Wang Xi-feng’s Guide to Success in Modern China

The name Wang Xifeng is a byword for guile, treachery and cunning. A brilliant creation among the many brilliant creations of Cao Xueqin, author of the eighteenth-century novel The Story of the Stone (The Dream of the Red Chamber), Wang is familiar not only to students of Chinese literature, but to anyone who has dealt with people whose personalities are distorted by authoritarianism, patriarchy and the myriad forms of repression resulting from hypocrisy.

The author of the following essay, Annie Ren, wrote this study of Wang Xifeng for China Heritage. She is undertaking doctoral research on the novel and working with John Minford on a Reader’s Companion to The Story of the Stone.

— The Editor, China Heritage

Wang Xi-feng’s Six Arts and

Success in Modern China

Annie Ren

More than that of any other character in The Story of the Stone 石頭記 (also known as The Dream of the Red Chamber 紅樓夢), the public perception of Wang Xi-feng 王熙鳳 — the treacherously beautiful and manipulative daughter in-law of the Jia family — has undergone the greatest evolution since the novel’s publication in 1792. Known to readers by her nickname ‘Peppercorn Feng’ 鳳辣子, one given to her in the novel because of her quick wit and caustic tone, Wang has had a journey not unlike that of the chilli pepper itself: the chilli did not enjoy particular popularity until it slowly made its way to the interior of the country over two-hundred years following its introduction to China in the sixteenth century.

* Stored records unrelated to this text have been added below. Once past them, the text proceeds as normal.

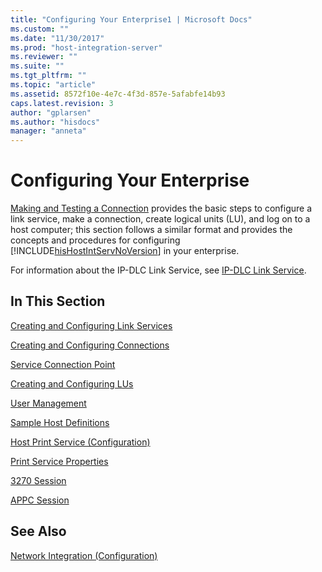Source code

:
 ```yaml
---
title: "Configuring Your Enterprise1 | Microsoft Docs"
ms.custom: ""
ms.date: "11/30/2017"
ms.prod: "host-integration-server"
ms.reviewer: ""
ms.suite: ""
ms.tgt_pltfrm: ""
ms.topic: "article"
ms.assetid: 8572f10e-4e7c-4f3d-857e-5afabfe14b93
caps.latest.revision: 3
author: "gplarsen"
ms.author: "hisdocs"
manager: "anneta"
---
```

# Configuring Your Enterprise
[Making and Testing a Connection](../core/making-and-testing-a-connection2.md) provides the basic steps to configure a link service, make a connection, create logical units (LU), and log on to a host computer; this section follows a similar format and provides the concepts and procedures for configuring [!INCLUDE[hisHostIntServNoVersion](../includes/hishostintservnoversion-md.md)] in your enterprise.  
  
 For information about the IP-DLC Link Service, see [IP-DLC Link Service](./ip-dlc-link-service2.md).  
  
## In This Section  
 [Creating and Configuring Link Services](../core/creating-and-configuring-link-services2.md)  
  
 [Creating and Configuring Connections](../core/creating-and-configuring-connections1.md)  
  
 [Service Connection Point](../core/service-connection-point2.md)  
  
 [Creating and Configuring LUs](../core/creating-and-configuring-lus1.md)  
  
 [User Management](../core/user-management1.md)  
  
 [Sample Host Definitions](../core/sample-host-definitions2.md)  
  
 [Host Print Service (Configuration)](../core/host-print-service-configuration-1.md)  
  
 [Print Service Properties](../core/print-service-properties1.md)  
  
 [3270 Session](../core/3270-session1.md)  
  
 [APPC Session](../core/appc-session2.md)  
  
## See Also  
 [Network Integration (Configuration)](../core/network-integration-configuration-1.md)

Wang Xifeng by the Qing artist Gai Qi 改琦 (d.1824). 《紅樓夢圖詠》.

Similarly, the famous and voluble commentators on Stone have generally passed over Wang Xi-feng’s character in silence. Even Wang’s hand maid, Patience 平兒, attracted more initial attention than her mistress. When people did refer to Wang, it was often with ill-disguised disdain. Such episodes in the novel as ‘Wang Xi-feng sets a trap for her admirer’ 王熙鳳毒設相思局 and ‘Xi-feng conceives an ingenious plan of deception’ 瞞消息鳳姐設奇謀 prompted one commentator to declare that Wang was nothing less than a ‘vicious and hard-hearted murderer’ 心狠手辣,草菅人命.[1] Her character has most commonly been compared to that of Cao Cao 曹操 of the Eastern Han dynasty, a minister whose name is synonymous with unscrupulous behaviour (although this is a result of the biased depiction of his character in the popular novel Romance of the Three Kingdoms 三國演義).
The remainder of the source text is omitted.